We’re in the heat of summer, and here’s the story of a guy who helped everybody cool down: Omar Knedlik, the inventor of the ICEE.

Knedlik grew up on a farm in northern Kansas in 1916, and later served in World War II.

And by the 1950s he was running a Dairy Queen in southern Kansas.

That was a time when soda fountains were popular, only the one in the shop he’d bought didn’t work.

The story goes that Knedlik did the next best thing: he took bottles of soda and put them in the freezer, calling them the “coldest drink in town.”

This was a hit, but of course one can leave soda in the freezer too long.

So Knedlik tried to build a machine that would make soda thick and slushy without turning it frozen solid.
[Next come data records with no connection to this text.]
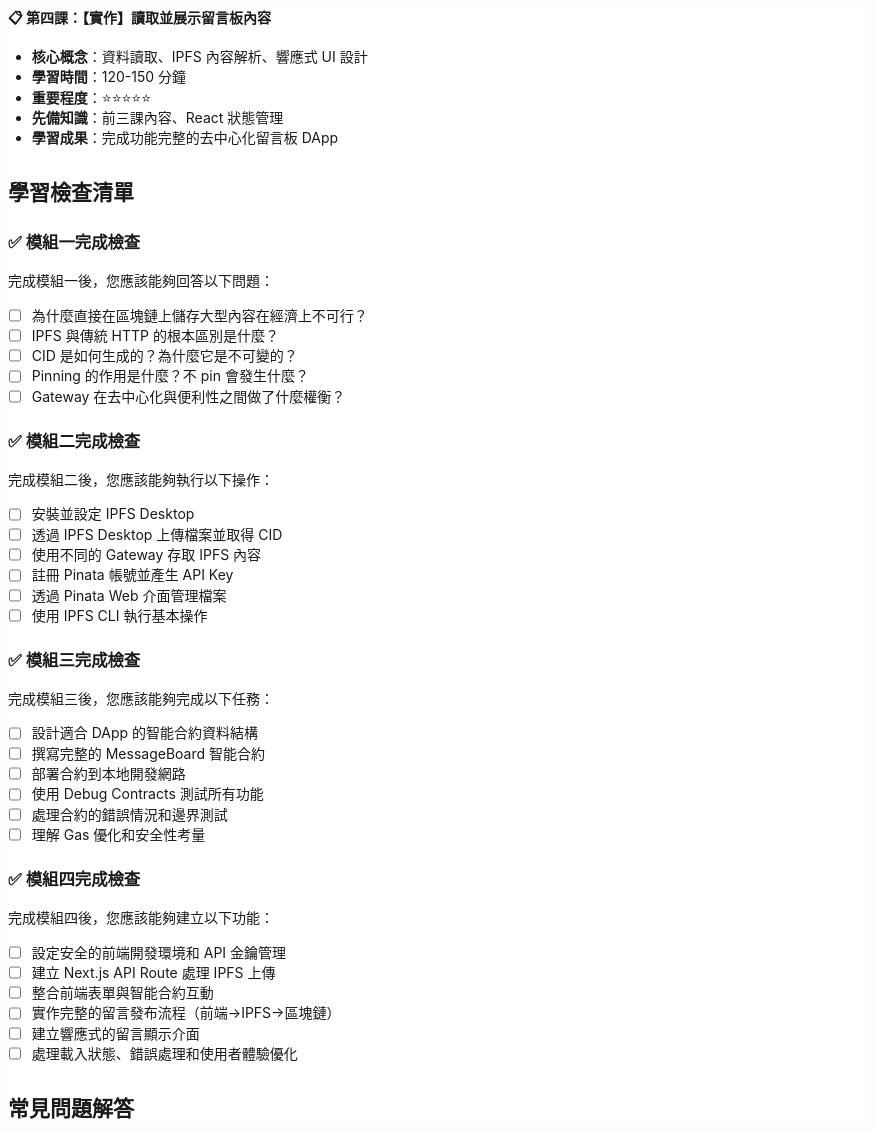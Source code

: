 #### 📋 第四課：【實作】讀取並展示留言板內容
- **核心概念**：資料讀取、IPFS 內容解析、響應式 UI 設計
- **學習時間**：120-150 分鐘
- **重要程度**：⭐⭐⭐⭐⭐
- **先備知識**：前三課內容、React 狀態管理
- **學習成果**：完成功能完整的去中心化留言板 DApp

## 學習檢查清單

### ✅ 模組一完成檢查

完成模組一後，您應該能夠回答以下問題：

- [ ] 為什麼直接在區塊鏈上儲存大型內容在經濟上不可行？
- [ ] IPFS 與傳統 HTTP 的根本區別是什麼？
- [ ] CID 是如何生成的？為什麼它是不可變的？
- [ ] Pinning 的作用是什麼？不 pin 會發生什麼？
- [ ] Gateway 在去中心化與便利性之間做了什麼權衡？

### ✅ 模組二完成檢查

完成模組二後，您應該能夠執行以下操作：

- [ ] 安裝並設定 IPFS Desktop
- [ ] 透過 IPFS Desktop 上傳檔案並取得 CID
- [ ] 使用不同的 Gateway 存取 IPFS 內容
- [ ] 註冊 Pinata 帳號並產生 API Key
- [ ] 透過 Pinata Web 介面管理檔案
- [ ] 使用 IPFS CLI 執行基本操作

### ✅ 模組三完成檢查

完成模組三後，您應該能夠完成以下任務：

- [ ] 設計適合 DApp 的智能合約資料結構
- [ ] 撰寫完整的 MessageBoard 智能合約
- [ ] 部署合約到本地開發網路
- [ ] 使用 Debug Contracts 測試所有功能
- [ ] 處理合約的錯誤情況和邊界測試
- [ ] 理解 Gas 優化和安全性考量

### ✅ 模組四完成檢查

完成模組四後，您應該能夠建立以下功能：

- [ ] 設定安全的前端開發環境和 API 金鑰管理
- [ ] 建立 Next.js API Route 處理 IPFS 上傳
- [ ] 整合前端表單與智能合約互動
- [ ] 實作完整的留言發布流程（前端→IPFS→區塊鏈）
- [ ] 建立響應式的留言顯示介面
- [ ] 處理載入狀態、錯誤處理和使用者體驗優化

## 常見問題解答
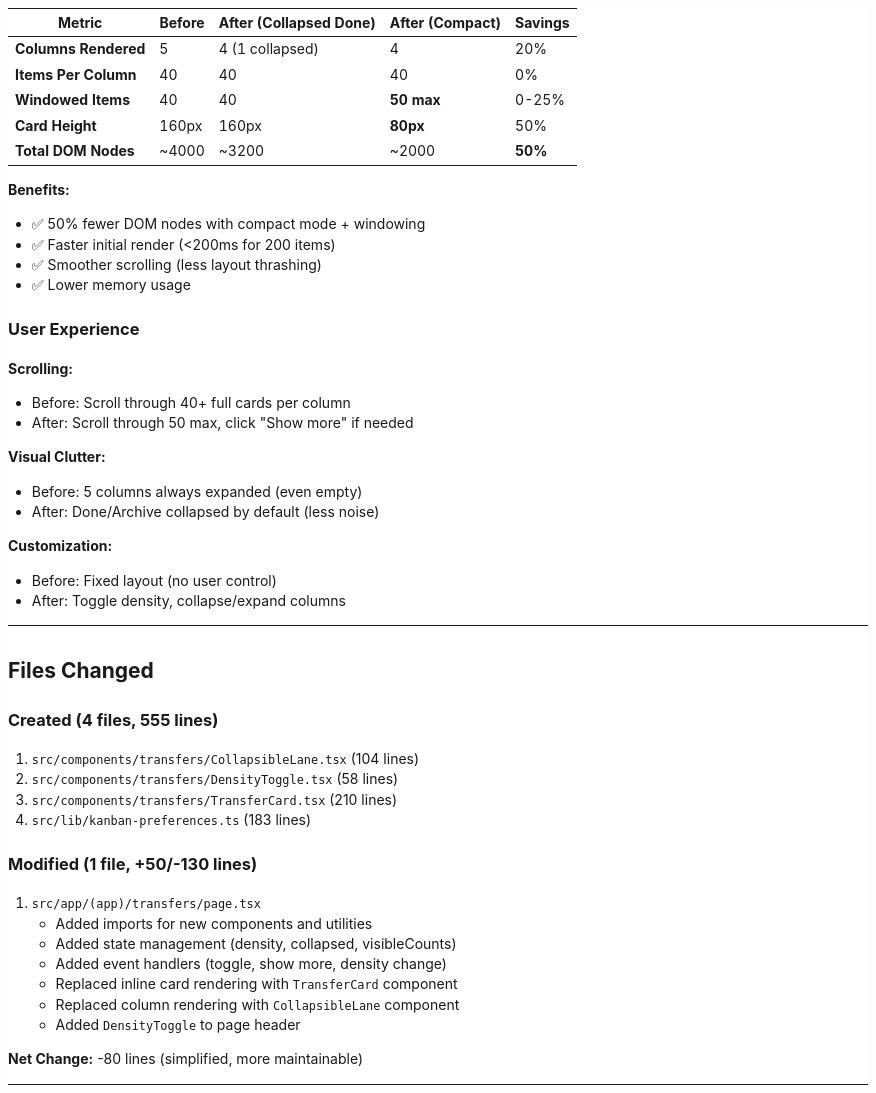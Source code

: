 | Metric | Before | After (Collapsed Done) | After (Compact) | Savings |
|--------|--------|------------------------|-----------------|---------|
| **Columns Rendered** | 5 | 4 (1 collapsed) | 4 | 20% |
| **Items Per Column** | 40 | 40 | 40 | 0% |
| **Windowed Items** | 40 | 40 | **50 max** | 0-25% |
| **Card Height** | 160px | 160px | **80px** | 50% |
| **Total DOM Nodes** | ~4000 | ~3200 | ~2000 | **50%** |

**Benefits:**
- ✅ 50% fewer DOM nodes with compact mode + windowing
- ✅ Faster initial render (<200ms for 200 items)
- ✅ Smoother scrolling (less layout thrashing)
- ✅ Lower memory usage

### User Experience

**Scrolling:**
- Before: Scroll through 40+ full cards per column
- After: Scroll through 50 max, click "Show more" if needed

**Visual Clutter:**
- Before: 5 columns always expanded (even empty)
- After: Done/Archive collapsed by default (less noise)

**Customization:**
- Before: Fixed layout (no user control)
- After: Toggle density, collapse/expand columns

---

## Files Changed

### Created (4 files, 555 lines)
1. `src/components/transfers/CollapsibleLane.tsx` (104 lines)
2. `src/components/transfers/DensityToggle.tsx` (58 lines)
3. `src/components/transfers/TransferCard.tsx` (210 lines)
4. `src/lib/kanban-preferences.ts` (183 lines)

### Modified (1 file, +50/-130 lines)
1. `src/app/(app)/transfers/page.tsx`
   - Added imports for new components and utilities
   - Added state management (density, collapsed, visibleCounts)
   - Added event handlers (toggle, show more, density change)
   - Replaced inline card rendering with `TransferCard` component
   - Replaced column rendering with `CollapsibleLane` component
   - Added `DensityToggle` to page header

**Net Change:** -80 lines (simplified, more maintainable)

---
It took him five years, but he got the machine to work just as he’d intended, and he partnered with a Texas company to produce and sell his invention.

When he told a friend the drink was supposed to be colder than ice, the friend suggested both the name ICEE and the famous logo with snow on the tops of the letters.

The product didn’t take off right away, but after a few years of tinkering (and marketing), the cold drink got hot.

ICEE’s parent company says today, they sell 500 million frozen drinks a year.

Today in 1924, Don Knotts was born in Morgantown, West Virginia.

The town pays tribute to its famous resident with a statue downtown.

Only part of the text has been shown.